New Yorker Hotel

Recently we took an Untapped Cities "behind the scenes" tour of the New Yorker Hotel. The New Yorker Hotel was built in 1929 on 34th Street and 8th Avenue. It's 43-stories tall, 1-million square feet and has 1,083 rooms. The hotel is an Art Deco gem, with an enormous and iconic marquee sign that can be seen from miles away. I actually stayed at the New Yorker once when I visited the city with my friends years ago, but on this tour we got to see parts of the hotel usually off-limits to visitors.

One of the first places that we visited was the sky lounge and the rooftop. I'm not really afraid of heights but being 43-stories above the city on a windy, cold night was as scary as it was thrilling. The sign is crazy big when you're right next to it, and the different perspective was really fascinating. I think I could live here my entire life and still be wowed by the skyline—even Madison Square Garden manages to look charming from above.

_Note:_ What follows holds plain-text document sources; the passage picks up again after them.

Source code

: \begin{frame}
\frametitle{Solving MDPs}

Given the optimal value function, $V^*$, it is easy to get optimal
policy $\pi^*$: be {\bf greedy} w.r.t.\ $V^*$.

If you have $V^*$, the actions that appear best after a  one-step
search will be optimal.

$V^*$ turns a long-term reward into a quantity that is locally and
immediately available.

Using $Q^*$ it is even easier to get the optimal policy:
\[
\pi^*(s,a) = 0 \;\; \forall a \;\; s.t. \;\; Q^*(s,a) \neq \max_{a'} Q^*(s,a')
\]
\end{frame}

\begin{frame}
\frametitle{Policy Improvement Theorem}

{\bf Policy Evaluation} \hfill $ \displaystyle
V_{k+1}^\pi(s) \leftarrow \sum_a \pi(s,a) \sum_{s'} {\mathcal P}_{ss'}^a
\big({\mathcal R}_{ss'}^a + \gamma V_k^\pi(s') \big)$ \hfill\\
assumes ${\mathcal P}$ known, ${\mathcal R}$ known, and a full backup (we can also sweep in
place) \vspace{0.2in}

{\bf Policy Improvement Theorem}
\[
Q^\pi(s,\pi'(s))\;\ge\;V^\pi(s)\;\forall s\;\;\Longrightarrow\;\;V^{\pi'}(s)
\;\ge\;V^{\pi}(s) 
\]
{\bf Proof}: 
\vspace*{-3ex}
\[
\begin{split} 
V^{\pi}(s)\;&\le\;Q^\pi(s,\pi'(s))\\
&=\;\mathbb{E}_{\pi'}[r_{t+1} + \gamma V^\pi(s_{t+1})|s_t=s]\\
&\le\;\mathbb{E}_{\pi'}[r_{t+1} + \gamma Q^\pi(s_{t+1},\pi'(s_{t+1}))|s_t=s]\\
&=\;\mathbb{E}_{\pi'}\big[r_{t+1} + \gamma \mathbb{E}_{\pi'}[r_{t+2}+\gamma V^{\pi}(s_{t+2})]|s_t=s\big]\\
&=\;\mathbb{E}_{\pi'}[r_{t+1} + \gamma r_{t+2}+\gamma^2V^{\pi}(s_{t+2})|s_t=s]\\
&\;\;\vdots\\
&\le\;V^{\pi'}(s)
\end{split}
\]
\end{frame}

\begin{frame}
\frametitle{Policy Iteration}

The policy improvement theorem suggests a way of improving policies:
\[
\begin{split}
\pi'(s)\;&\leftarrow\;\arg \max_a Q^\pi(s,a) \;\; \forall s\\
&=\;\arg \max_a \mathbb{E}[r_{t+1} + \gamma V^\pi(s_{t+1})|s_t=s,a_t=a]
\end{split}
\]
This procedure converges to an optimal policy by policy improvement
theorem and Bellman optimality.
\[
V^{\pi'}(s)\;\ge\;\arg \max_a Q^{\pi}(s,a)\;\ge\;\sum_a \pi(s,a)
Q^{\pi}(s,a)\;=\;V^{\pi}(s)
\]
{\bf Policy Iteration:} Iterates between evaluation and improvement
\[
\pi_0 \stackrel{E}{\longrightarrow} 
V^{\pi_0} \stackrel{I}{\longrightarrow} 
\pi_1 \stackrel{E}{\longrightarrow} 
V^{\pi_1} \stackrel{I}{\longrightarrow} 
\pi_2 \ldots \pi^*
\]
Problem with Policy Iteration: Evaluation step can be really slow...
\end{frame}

We also got to explore the lower levels of the hotel, including remnants of the original DC power plant. When it was built, the hotel was powered by coal-fired steam boilers and generators in what was then the largest private power plant in the US—it was later modernized to AC power in the 60s, and now sits abandoned.

The best part of the tour, however, was seeing the entrance to a tunnel that once connected the hotel to the subway and Penn Station. The tunnel is blocked off now—and the New Yorker is now rebranded as a Wyndham hotel—but in my dreams I would be able to traverse the tunnel and magically emerge on the other side into the original Pennsylvania Station.